■ EXERCISE REQUIREMENTS
Copy each line below in which the string "complete" appears.

■ Source data
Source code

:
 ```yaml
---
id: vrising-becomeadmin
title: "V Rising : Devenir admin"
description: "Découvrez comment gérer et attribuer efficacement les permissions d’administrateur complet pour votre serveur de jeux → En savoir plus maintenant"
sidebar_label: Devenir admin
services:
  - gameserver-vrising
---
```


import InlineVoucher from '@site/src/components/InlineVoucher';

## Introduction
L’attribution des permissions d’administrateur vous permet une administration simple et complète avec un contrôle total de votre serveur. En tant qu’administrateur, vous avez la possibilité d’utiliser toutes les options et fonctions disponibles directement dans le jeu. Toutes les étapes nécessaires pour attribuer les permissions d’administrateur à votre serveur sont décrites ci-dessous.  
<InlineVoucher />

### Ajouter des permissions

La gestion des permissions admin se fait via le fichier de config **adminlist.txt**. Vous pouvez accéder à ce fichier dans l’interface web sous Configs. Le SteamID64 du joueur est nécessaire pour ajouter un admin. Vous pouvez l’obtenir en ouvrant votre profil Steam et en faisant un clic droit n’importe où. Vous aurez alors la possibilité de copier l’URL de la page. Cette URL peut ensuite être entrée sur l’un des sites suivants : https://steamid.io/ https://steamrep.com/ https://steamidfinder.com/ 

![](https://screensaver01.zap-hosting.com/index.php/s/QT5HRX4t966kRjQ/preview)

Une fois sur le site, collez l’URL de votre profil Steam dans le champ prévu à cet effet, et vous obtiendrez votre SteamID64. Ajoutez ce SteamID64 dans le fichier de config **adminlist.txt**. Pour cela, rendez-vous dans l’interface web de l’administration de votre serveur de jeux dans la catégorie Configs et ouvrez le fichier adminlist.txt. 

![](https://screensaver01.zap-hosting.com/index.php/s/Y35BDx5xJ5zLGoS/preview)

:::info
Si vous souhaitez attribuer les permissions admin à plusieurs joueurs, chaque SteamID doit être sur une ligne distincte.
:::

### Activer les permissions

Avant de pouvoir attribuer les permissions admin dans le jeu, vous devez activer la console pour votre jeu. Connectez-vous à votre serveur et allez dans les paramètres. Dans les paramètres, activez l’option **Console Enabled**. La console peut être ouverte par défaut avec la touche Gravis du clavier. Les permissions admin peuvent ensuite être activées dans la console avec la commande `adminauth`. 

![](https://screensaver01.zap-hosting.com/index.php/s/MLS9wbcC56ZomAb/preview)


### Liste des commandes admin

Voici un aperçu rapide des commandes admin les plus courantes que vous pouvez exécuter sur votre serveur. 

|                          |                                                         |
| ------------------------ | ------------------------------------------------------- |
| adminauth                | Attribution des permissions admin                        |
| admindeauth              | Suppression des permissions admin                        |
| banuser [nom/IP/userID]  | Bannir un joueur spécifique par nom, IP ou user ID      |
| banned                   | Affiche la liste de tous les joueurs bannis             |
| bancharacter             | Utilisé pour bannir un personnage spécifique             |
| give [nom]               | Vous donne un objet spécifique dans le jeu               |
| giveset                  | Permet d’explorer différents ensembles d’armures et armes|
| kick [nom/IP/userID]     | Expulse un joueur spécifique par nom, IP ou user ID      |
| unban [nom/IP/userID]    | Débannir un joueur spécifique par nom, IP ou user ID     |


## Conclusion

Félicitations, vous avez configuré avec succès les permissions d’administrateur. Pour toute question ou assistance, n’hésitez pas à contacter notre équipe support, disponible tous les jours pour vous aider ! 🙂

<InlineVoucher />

...

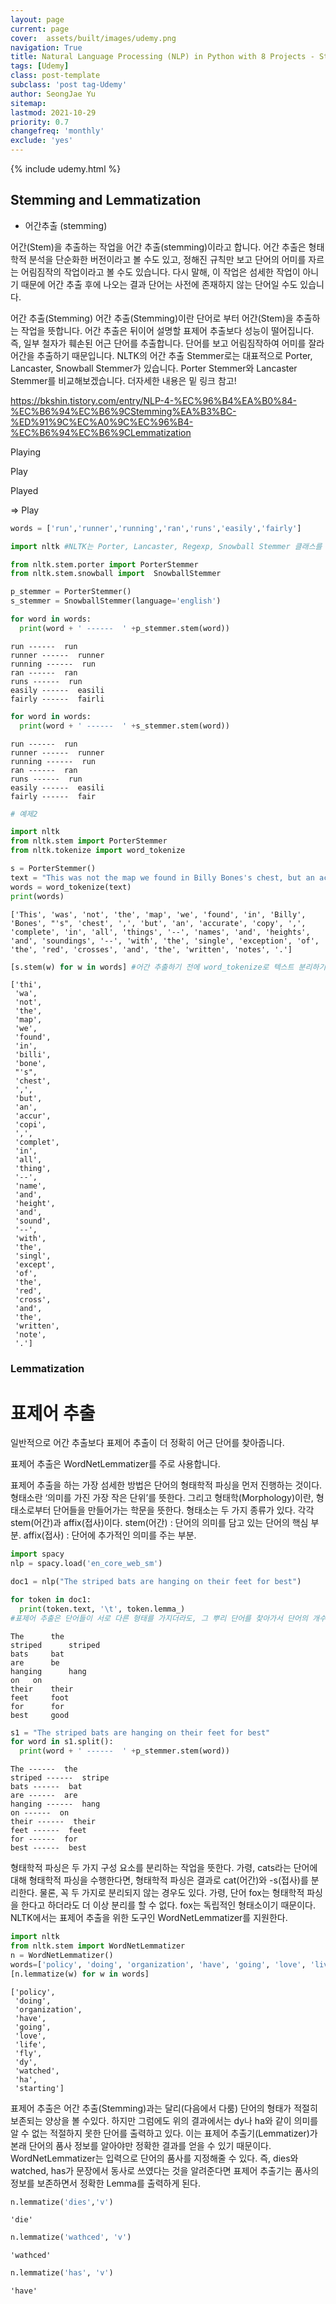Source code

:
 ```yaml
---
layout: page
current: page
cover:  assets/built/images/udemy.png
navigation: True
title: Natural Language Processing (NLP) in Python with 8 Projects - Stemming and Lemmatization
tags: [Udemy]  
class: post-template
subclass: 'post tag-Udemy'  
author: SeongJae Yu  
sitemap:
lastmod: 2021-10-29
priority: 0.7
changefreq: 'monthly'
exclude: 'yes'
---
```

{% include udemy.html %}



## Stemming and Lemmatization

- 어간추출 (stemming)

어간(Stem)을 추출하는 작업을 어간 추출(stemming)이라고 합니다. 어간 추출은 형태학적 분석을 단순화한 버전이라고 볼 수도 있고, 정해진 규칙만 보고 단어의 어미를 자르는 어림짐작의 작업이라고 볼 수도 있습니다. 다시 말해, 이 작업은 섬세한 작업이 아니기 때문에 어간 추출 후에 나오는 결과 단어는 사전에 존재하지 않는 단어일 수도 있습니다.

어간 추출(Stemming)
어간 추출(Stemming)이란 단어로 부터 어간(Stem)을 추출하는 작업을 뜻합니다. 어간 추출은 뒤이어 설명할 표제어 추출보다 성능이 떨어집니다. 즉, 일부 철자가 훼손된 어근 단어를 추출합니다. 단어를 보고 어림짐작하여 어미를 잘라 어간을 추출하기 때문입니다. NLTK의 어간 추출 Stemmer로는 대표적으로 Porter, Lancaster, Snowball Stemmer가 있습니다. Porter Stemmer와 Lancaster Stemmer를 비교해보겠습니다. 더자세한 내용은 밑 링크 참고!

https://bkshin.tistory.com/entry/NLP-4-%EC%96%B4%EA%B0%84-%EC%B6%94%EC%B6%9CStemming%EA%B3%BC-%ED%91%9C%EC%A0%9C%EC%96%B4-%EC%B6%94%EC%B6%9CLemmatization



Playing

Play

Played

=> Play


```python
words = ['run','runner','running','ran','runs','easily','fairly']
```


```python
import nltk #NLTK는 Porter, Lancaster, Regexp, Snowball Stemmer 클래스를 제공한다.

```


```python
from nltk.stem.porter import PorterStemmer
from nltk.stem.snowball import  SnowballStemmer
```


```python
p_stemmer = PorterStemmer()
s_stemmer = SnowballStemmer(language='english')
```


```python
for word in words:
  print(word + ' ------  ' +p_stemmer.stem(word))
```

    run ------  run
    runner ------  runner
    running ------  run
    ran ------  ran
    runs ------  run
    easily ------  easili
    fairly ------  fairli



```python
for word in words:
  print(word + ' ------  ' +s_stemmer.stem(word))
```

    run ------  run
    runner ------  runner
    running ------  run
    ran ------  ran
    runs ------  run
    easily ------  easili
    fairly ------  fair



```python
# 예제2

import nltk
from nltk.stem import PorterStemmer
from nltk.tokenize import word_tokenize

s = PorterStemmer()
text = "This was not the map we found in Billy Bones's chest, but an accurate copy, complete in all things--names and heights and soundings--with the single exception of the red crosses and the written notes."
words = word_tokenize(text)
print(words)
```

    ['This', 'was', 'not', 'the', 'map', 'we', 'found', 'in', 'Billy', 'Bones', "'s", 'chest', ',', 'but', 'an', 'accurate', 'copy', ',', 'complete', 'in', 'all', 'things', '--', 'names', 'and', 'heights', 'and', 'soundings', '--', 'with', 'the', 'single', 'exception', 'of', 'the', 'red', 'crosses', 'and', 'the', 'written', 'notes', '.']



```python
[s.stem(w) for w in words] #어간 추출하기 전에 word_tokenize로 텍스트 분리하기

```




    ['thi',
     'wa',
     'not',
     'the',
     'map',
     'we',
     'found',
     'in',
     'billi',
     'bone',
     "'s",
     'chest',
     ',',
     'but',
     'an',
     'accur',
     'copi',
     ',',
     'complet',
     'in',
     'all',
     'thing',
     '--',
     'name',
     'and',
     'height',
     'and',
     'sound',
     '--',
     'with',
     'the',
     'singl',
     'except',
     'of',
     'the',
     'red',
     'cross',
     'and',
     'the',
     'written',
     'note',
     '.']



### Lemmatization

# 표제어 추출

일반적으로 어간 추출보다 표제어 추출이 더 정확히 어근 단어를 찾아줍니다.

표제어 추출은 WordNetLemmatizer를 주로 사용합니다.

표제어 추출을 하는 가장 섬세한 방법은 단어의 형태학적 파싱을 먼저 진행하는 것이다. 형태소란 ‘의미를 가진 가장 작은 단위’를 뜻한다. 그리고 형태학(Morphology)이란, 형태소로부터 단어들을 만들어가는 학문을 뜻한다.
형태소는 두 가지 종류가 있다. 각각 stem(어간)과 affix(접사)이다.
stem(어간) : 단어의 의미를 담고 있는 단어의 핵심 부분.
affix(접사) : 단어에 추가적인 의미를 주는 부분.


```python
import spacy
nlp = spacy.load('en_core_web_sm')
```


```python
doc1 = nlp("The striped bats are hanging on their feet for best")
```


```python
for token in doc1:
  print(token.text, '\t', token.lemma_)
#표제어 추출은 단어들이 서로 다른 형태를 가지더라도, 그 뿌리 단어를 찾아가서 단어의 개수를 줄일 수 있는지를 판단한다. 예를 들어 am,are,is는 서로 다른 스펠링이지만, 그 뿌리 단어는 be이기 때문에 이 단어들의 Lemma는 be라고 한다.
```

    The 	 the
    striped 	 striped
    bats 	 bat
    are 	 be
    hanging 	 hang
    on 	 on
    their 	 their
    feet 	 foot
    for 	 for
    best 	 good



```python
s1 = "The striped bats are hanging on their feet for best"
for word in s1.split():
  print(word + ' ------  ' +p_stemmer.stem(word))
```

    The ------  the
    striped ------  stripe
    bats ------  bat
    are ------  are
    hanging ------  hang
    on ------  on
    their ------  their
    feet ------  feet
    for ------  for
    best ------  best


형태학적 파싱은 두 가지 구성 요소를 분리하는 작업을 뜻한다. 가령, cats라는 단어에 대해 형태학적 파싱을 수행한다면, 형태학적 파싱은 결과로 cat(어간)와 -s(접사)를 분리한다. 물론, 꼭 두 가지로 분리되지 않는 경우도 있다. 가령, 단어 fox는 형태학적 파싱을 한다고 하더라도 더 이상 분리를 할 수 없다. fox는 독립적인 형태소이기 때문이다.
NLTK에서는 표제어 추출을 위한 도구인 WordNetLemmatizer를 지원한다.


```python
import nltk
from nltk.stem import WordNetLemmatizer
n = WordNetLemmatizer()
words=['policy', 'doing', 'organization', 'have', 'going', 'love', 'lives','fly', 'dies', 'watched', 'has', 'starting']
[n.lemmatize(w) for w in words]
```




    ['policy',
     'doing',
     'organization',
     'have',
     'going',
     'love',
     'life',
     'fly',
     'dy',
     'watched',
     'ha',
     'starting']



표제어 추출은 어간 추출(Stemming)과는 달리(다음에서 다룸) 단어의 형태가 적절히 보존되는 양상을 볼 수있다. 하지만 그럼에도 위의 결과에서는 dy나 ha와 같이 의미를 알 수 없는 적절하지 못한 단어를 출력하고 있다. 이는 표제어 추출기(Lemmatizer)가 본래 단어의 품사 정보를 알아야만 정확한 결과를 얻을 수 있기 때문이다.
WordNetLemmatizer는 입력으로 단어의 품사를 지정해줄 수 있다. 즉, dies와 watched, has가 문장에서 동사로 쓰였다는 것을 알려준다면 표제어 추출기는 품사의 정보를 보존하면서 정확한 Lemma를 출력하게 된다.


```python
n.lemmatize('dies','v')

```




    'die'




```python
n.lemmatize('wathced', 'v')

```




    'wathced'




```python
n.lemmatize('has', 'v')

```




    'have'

■ EXPECTED ANSWER
text = "This was not the map we found in Billy Bones's chest, but an accurate copy, complete in all things--names and heights and soundings--with the single exception of the red crosses and the written notes."
    ['This', 'was', 'not', 'the', 'map', 'we', 'found', 'in', 'Billy', 'Bones', "'s", 'chest', ',', 'but', 'an', 'accurate', 'copy', ',', 'complete', 'in', 'all', 'things', '--', 'names', 'and', 'heights', 'and', 'soundings', '--', 'with', 'the', 'single', 'exception', 'of', 'the', 'red', 'crosses', 'and', 'the', 'written', 'notes', '.']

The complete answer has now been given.